Home
Kata MutiaraIndonesiaAcehBaliBanjarBatakBekasiBetawiBugisCirebonGayoJawaKawiLampungLembakMakassarManadoMedanMinangNgapakOsingPapuaSasakSemarangSundaWalikanBiologiEkonomiEkonomi SyariahFarmasiFiqih IslamGaulGeografiGiziHukumInvestasiKedokteranKepolisianKesehatanKimiaMiliterLatinOtomotifPelayaranPerbankanPeribahasaPertambanganPertanianPKnPolitikPsikologiSansekertaSejarahSosiologiTeknologiTradingUngkapan
KAMUS PINTAR - KATA_MUTIARA
Disempurnakan Dengan AI Beta v2608.1
Mungkin diri ini terlalu sabar atau dungu, hingga tak tahu waktu menunggumu dan berharap ia akan mengembalikanmu. (anonim).

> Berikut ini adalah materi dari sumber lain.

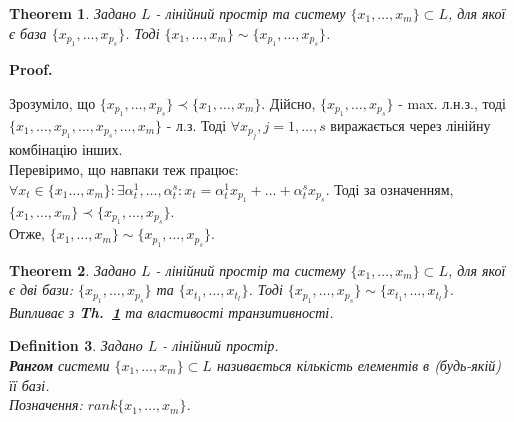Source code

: \documentclass[a4paper, 10pt]{article}
\makeatletter
\theoremstyle{theoremdd}
\newtheorem{theorem}{Theorem}[subsection]
\newtheorem{definition}[theorem]{Definition}
\newcommand\thref[1]{\textbf{Th.~\ref{#1}}}
\renewenvironment{proof}[1][Proof.\\]{\par
\pushQED{\hfill \qed}%
\normalfont \topsep6\p@\@plus6\p@\relax
\trivlist
\item\relax
{\bfseries
#1\@addpunct{.}}\hspace\labelsep\ignorespaces
}{%
\popQED\endtrivlist\@endpefalse
}
\makeatother
\begin{document}
	\begin{theorem}
	\label{two_bases_equivalent}
	Задано $L$ - лінійний простір та систему $\{x_1, \dots, x_m\} \subset L$, для якої є база $\{x_{p_1}, \dots, x_{p_s}\}$. Тоді $\{x_1, \dots, x_m\} \sim \{x_{p_1}, \dots, x_{p_s}\}$.
	\end{theorem}
	
	\begin{proof}
	Зрозуміло, що $\{x_{p_1}, \dots, x_{p_s} \} \prec \{x_1, \dots, x_m \}$. Дійсно, $\{x_{p_1}, \dots, x_{p_s}\}$ - max. л.н.з., тоді $\{x_1,\dots,x_{p_1},\dots,x_{p_s},\dots,x_m\}$ - л.з. Тоді $\forall x_{p_j}, j=1,\dots,s$ виражається через лінійну комбінацію інших.\\
	Перевіримо, що навпаки теж працює:\\
	$\forall x_t \in \{x_1 \dots, x_m\}: \exists \alpha^1_t, \dots, \alpha^s_t: x_t = \alpha^1_t x_{p_1} + \dots + \alpha^s_t x_{p_s}$. Тоді за означенням, $\{x_1, \dots, x_m \} \prec \{x_{p_1}, \dots, x_{p_s} \}$.\\
	Отже, $\{x_1, \dots, x_m \} \sim \{x_{p_1}, \dots, x_{p_s} \}$.
	\end{proof}
	
	\begin{theorem}
	Задано $L$ - лінійний простір та систему $\{x_1, \dots, x_m\} \subset L$, для якої є дві бази: $\{x_{p_1}, \dots, x_{p_s}\}$ та $\{x_{t_1}, \dots, x_{t_l}\}$. Тоді
	$\{x_{p_1}, \dots, x_{p_s}\} \sim \{x_{t_1}, \dots, x_{t_l}\}$.\\
	\textit{Випливає з} \thref{two_bases_equivalent} \textit{та властивості транзитивності.}
	\end{theorem}
	
	\begin{definition}
	Задано $L$ - лінійний простір.\\
	\textbf{Рангом} системи $\{x_1, \dots, x_m\} \subset L$ називається кількість елементів в (будь-якій) її базі.\\
	Позначення: $rank\{x_1, \dots, x_m\}$.
	\end{definition}
	
\end{document}
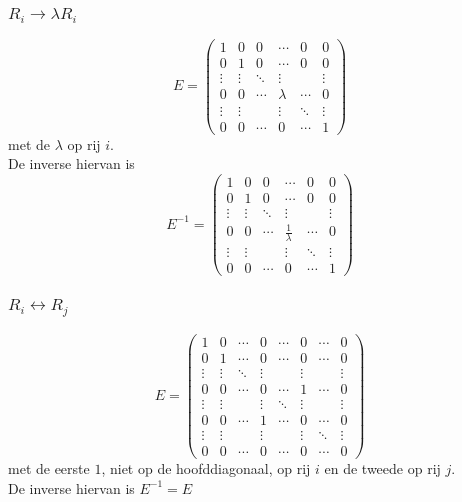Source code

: \documentclass[lineaire_algebra_oplossingen.tex]{subfiles}
\begin{document}
\subsubsection*{$R_i\rightarrow \lambda R_i$}
\[
E=
\begin{pmatrix}
1 & 0 & 0 & \cdots & 0 & 0\\
0 & 1 & 0 & \cdots & 0 & 0\\
\vdots & \vdots & \ddots & \vdots& & \vdots\\
0 & 0 & \cdots & \lambda & \cdots & 0\\
\vdots & \vdots & & \vdots& \ddots & \vdots\\
0 & 0 & \cdots & 0 & \cdots &1
\end{pmatrix}
\]
met de $\lambda$ op rij $i$.\\
De inverse hiervan is
\[
E^{-1}=
\begin{pmatrix}
1 & 0 & 0 & \cdots & 0 & 0\\
0 & 1 & 0 & \cdots & 0 & 0\\
\vdots & \vdots & \ddots & \vdots& & \vdots\\
0 & 0 & \cdots & \frac{1}{\lambda} & \cdots & 0\\
\vdots & \vdots & & \vdots& \ddots & \vdots\\
0 & 0 & \cdots & 0 & \cdots &1
\end{pmatrix}
\]

\subsubsection*{$R_i \leftrightarrow R_j$}
\[
E=
\begin{pmatrix}
1 & 0 & \cdots & 0 & \cdots & 0 & \cdots & 0\\
0 & 1 & \cdots & 0 & \cdots & 0 & \cdots & 0\\
\vdots & \vdots & \ddots & \vdots& & \vdots & &\vdots\\
0 & 0 & \cdots & 0 & \cdots & 1 & \cdots & 0\\
\vdots & \vdots & & \vdots& \ddots & \vdots & &\vdots\\
0 & 0 & \cdots & 1 & \cdots & 0 & \cdots & 0\\
\vdots & \vdots & & \vdots & & \vdots & \ddots & \vdots\\
0 & 0 & \cdots & 0 & \cdots & 0 & \cdots & 0
\end{pmatrix}
\]
met de eerste $1$, niet op de hoofddiagonaal, op rij $i$ en de tweede op rij $j$.\\
De inverse hiervan is $E^{-1} = E$
\end{document}
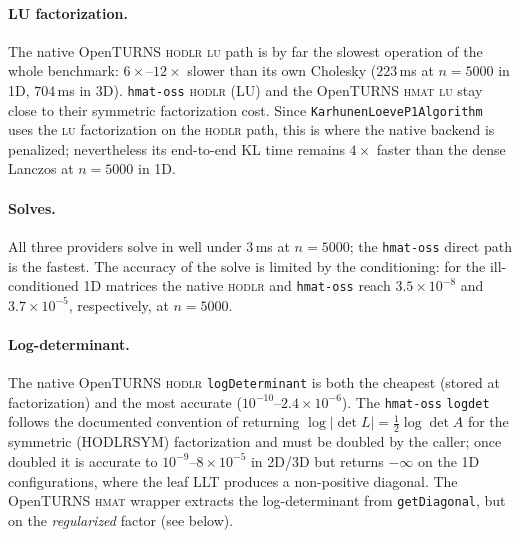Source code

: \documentclass[11pt]{article}
\newcommand{\ot}{OpenTURNS}
\begin{document}
\paragraph{LU factorization.}
The native \ot{} \textsc{hodlr} \textsc{lu} path is by far the slowest
operation of the whole benchmark: $6\times$--$12\times$ slower than its own
Cholesky ($223$\,ms at $n=5000$ in 1D, $704$\,ms in 3D).  \texttt{hmat-oss}
\textsc{hodlr} (LU) and the \ot{} \textsc{hmat} \textsc{lu} stay close to their
symmetric factorization cost.  Since \texttt{KarhunenLoeveP1Algorithm} uses the
\textsc{lu} factorization on the \textsc{hodlr} path, this is where the native
backend is penalized; nevertheless its end-to-end KL time remains $4\times$
faster than the dense Lanczos at $n=5000$ in 1D.

\paragraph{Solves.}
All three providers solve in well under $3$\,ms at $n=5000$; the 
\texttt{hmat-oss} direct path is the fastest.  The accuracy of the solve is
limited by the conditioning: for the ill-conditioned 1D matrices the native
\textsc{hodlr} and \texttt{hmat-oss} reach $3.5\times10^{-8}$ and
$3.7\times10^{-5}$, respectively, at $n=5000$.

\paragraph{Log-determinant.}
The native \ot{} \textsc{hodlr} \texttt{logDeterminant} is both the cheapest
(stored at factorization) and the most accurate ($10^{-10}$--$2.4\times10^{-6}$).
The \texttt{hmat-oss} \texttt{logdet} follows the documented convention of
returning $\log|\det L|=\frac12\log\det A$ for the symmetric (HODLRSYM)
factorization and must be doubled by the caller; once doubled it is accurate to
$10^{-9}$--$8\times10^{-5}$ in 2D/3D but returns $-\infty$ on the 1D
configurations, where the leaf LLT produces a non-positive diagonal.  The \ot{}
\textsc{hmat} wrapper extracts the log-determinant from
\texttt{getDiagonal}, but on the \emph{regularized} factor (see below).
\end{document}
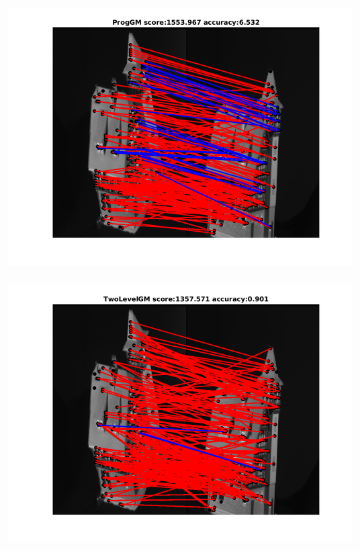 \documentclass[
	fontsize=12pt,
	paper=a4,
	twoside=false,
	numbers=noenddot,
	plainheadsepline,
	toc=listof,
	toc=bibliography
]{scrartcl}
\begin{document}
\begin{figure}[h!] 
	\begin{subfigure}[b]{0.3\textwidth}
		\centering
		\includegraphics[scale=0.25]{"fig_ver2608/RealImages/HouseSeq/anchor_descr/using_cpd_afftrafo/solution/fi_11_ProgGM"}  
	\end{subfigure}%
	\begin{subfigure}[b]{0.3\textwidth}
		\centering
		\includegraphics[scale=0.25]{"fig_ver2608/RealImages/HouseSeq/anchor_descr/using_cpd_afftrafo/solution/fi_11_TwoLevelGM"}  
	\end{subfigure} 
	\begin{subfigure}[b]{0.3\textwidth}
		\centering

\end{subfigure}
\end{figure}
\end{document}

Arti kata Mungkin diri ini terlalu sabar atau dungu, hingga tak tahu waktu menunggumu dan berharap ia akan mengembalikanmu. (anonim). / arti Mungkin diri ini terlalu sabar atau dungu, hingga tak tahu waktu menunggumu dan berharap ia akan mengembalikanmu. (anonim). / definisi Mungkin diri ini terlalu sabar atau dungu, hingga tak tahu waktu menunggumu dan berharap ia akan mengembalikanmu. (anonim). / pengertian Mungkin diri ini terlalu sabar atau dungu, hingga tak tahu waktu menunggumu dan berharap ia akan mengembalikanmu. (anonim). / apa arti Mungkin diri ini terlalu sabar atau dungu, hingga tak tahu waktu menunggumu dan berharap ia akan mengembalikanmu. (anonim). :
Kata Kesedihan
Informasi Kata
| Jumlah Huruf | : | 123 |
| Jumlah Kata | : | 18 |
Kata Terkait
Mimpimu tidak mempunyai tanggal kadaluarsa. Ambil nafas dalam dalam dan coba lagi (KT Witten)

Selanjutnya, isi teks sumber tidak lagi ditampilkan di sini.